Anyway, after the story broke that Gregory was under investigation for violating the law, we saw some interesting reactions across the internet. In general, I identified five types of responses:
1. Prosecute Gregory because he broke the law and anyone else who broke the law would have been arrested already;
2. Prosecute Gregory because he wants more of these gun control laws, so let him feel how law-abiding gun owners feel.
3. Don’t prosecute Gregory because he was serving the public interest;
4. Don’t prosecute Gregory because there are too many real criminals out there to waste your time on media stunts; and
5. Don’t prosecute Gregory because he didn’t intend to hurt anyone.
My two cents, as a certified Angry Conservative Lawyer, is this: we should stand back and watch Gregory get prosecuted under the law he supports, and then all contribute to a legal fund to help him appeal his conviction. Hear me out, I promise this makes sense.

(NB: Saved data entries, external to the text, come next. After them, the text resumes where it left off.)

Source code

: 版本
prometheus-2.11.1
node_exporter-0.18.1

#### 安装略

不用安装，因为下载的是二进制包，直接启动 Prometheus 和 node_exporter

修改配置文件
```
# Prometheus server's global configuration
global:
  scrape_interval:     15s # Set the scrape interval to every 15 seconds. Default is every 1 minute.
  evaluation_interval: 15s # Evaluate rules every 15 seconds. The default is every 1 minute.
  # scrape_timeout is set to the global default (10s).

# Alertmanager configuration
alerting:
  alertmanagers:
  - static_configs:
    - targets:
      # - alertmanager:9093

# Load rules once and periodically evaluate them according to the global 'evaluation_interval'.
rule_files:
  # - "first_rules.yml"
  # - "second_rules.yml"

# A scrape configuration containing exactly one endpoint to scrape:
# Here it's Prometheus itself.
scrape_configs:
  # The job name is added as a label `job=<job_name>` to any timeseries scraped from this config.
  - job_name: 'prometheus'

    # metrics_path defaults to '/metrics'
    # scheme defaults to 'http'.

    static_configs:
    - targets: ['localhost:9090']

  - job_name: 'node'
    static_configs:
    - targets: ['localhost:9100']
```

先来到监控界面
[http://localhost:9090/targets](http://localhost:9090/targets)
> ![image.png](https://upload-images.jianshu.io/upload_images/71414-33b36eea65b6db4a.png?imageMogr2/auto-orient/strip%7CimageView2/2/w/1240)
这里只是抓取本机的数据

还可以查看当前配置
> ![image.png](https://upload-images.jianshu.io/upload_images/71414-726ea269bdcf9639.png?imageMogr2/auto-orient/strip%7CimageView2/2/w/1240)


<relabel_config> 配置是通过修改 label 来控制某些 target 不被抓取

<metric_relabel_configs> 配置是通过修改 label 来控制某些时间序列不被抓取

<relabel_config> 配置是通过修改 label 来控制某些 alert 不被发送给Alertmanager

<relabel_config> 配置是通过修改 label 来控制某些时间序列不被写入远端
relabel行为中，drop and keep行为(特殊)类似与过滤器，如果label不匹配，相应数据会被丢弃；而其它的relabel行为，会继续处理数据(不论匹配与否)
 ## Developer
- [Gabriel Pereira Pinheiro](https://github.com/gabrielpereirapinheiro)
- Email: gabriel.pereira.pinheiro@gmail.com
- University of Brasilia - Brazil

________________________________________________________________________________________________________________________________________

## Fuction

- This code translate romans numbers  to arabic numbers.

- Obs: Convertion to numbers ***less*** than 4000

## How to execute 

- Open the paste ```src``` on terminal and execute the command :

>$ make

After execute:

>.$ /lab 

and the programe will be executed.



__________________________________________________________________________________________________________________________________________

I am a devotee of the rule of law. The rule of law encompasses many concepts, but paramount to me is the requirement that the same set of written, codified rules apply in exactly the same way to all people, regardless of circumstances. The courts must develop clear interpretations and tests, which must be consistently applied. I have no problem with courts abrogating older decisions, as long as the new rules and tests are clear, have universal applicability, and are made known to the public as a whole.
Looking at the rule of law in this situation, it is undeniable that Gregory must be prosecuted. Anyone else who was found in possession of a high-capacity magazine would be prosecuted, and the laws must apply equally to Gregory. The high-capacity magazine ban has not been declared unconstitutional or invalid by any court, and is the law of the land in D.C. For Gregory not to be prosecuted would mean the law does not apply equally to him. Arbitrary instances of not applying a law would violate the rule of law.
And yes, I am sympathetic to the idea that a man who advocates creating more of these laws deserves to be hoisted by his own petard after so flagrantly violating one of them. Gregory wants these “gun control” laws, so sure, let him see how silly the broad net of these poorly thought-out laws really is. Hey, he’s only getting what he wants, right?
None of the defenses to an initial prosecution hold any water for me. First, neither intent nor “public interest” have any relationship to the D.C. law. Scroll up and read the text again: merely possessing, selling, or transferring is a violation. This is what we call a strict liability law; there is no scienter (or mens rea, both of which are fancy ways to say “intent”) requirement. The intent of the person possessing, selling, or transferring does not matter, only the act of doing so. Gregory and a guy buying a magazine to shoot at a school are equally guilty of violating this law. Why? Because it’s written that way. Intent is irrelevant. There is also no “public interest” exception–in fact, there are no exceptions at all. If you possess, sell, or transfer a high-capacity magazine, you are guilty, period, end of story.
As for the “Don’t the cops have something better to do with their time?” defense, well, the law is the law. The cops have to enforce the law–ALL OF THE LAWS. And they have to do it even when the perpetrator honestly did not intend anyone harm, too. Besides, might I remind you of James Q. Wilson’s broken window theory? Even minor instances of law-breaking should be pursued, with the intent of preventing other people from committing larger ones. Note that I am talking theoretically here, because as I will set forth below, this law is unconstitutional and should be overturned. But, in general, “small” violations cannot and should not be ignored.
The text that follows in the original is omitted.